Behavior Change
REI Again Urging Americans to #OptOutside, Studying Link to Human Health

For the fourth year in a row, this Black Friday, REI will close all 153 stores, process no online payments and pay more than 12,000 employees to #OptOutside with friends and family.

Since 2015, 15 million people and more than 700 organizations have joined the #OptOutside movement — REI’s effort to inspire people to do something other than consume. This year, REI is also pledging $1 million toward the launch of a new center of academic excellence at the University of Washington (UW) that will study the link between human health and time spent outdoors.

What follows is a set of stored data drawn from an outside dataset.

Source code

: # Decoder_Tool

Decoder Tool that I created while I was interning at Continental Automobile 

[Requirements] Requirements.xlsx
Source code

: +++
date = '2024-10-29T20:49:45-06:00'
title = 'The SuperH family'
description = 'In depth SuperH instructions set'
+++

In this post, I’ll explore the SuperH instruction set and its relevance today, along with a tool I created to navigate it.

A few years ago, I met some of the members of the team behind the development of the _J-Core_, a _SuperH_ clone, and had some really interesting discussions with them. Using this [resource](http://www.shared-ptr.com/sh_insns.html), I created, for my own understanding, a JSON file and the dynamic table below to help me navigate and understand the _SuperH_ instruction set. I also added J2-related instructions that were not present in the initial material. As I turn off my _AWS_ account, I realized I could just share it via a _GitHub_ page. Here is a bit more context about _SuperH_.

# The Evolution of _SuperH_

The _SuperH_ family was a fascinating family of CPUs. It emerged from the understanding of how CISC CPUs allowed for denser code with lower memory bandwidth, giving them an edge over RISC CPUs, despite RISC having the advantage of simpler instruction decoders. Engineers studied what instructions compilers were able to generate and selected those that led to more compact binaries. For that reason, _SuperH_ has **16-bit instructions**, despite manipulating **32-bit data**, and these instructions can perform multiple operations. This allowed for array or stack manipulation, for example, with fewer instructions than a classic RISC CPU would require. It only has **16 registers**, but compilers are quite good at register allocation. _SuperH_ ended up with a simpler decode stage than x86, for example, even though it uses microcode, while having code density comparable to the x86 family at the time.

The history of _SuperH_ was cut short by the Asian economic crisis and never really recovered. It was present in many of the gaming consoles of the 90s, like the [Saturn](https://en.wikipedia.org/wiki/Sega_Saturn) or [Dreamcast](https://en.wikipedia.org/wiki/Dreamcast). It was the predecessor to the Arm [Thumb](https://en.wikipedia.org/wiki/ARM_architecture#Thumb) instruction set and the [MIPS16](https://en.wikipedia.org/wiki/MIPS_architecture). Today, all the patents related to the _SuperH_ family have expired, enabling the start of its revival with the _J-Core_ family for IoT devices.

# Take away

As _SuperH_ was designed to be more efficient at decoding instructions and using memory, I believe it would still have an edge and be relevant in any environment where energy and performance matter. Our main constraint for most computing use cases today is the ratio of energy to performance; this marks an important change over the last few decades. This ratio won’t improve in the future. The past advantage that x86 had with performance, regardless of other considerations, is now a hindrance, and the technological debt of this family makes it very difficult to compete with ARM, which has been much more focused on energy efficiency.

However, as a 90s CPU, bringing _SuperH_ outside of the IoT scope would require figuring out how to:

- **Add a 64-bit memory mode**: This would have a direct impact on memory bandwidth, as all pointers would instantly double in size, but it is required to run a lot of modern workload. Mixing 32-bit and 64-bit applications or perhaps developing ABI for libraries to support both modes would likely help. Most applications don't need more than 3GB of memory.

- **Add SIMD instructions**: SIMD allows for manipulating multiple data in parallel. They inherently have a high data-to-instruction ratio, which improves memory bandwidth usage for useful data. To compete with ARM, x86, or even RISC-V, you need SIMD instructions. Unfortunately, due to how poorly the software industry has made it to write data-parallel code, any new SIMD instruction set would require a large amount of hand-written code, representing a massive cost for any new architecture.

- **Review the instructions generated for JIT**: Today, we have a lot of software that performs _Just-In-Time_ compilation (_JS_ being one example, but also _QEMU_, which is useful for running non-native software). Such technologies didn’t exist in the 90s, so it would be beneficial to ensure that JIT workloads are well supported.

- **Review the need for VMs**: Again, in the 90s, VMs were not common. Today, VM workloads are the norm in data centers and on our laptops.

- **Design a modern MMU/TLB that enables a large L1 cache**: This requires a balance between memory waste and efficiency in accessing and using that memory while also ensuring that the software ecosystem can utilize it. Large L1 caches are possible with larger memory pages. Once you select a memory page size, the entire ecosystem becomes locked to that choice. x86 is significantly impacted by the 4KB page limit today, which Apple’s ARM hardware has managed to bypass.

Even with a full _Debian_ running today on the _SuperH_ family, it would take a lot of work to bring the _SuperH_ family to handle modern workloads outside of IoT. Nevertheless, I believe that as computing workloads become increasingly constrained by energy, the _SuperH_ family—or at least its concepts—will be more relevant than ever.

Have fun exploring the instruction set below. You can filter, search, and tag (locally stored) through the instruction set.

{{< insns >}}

“The best data we have says that, in any given year, 150 million Americans don’t spend any time outside; that’s half the country. Day in, day out, we’re looking down instead of up, looking at our phones instead of the world around us,” says REI CEO Jerry Stritzke. “We’re asking people this year to reevaluate that picture of themselves. To see technology as the starting point to a journey outside, not the destination. And to go explore the world with someone they love — on Black Friday and every day.”

Last year, REI released a report called ***The Path Ahead***, which examined humanity’s “long march indoors” that began around the year 2010; today, the average US citizen spends 95 percent of his or her life — 74 years, on average — indoors.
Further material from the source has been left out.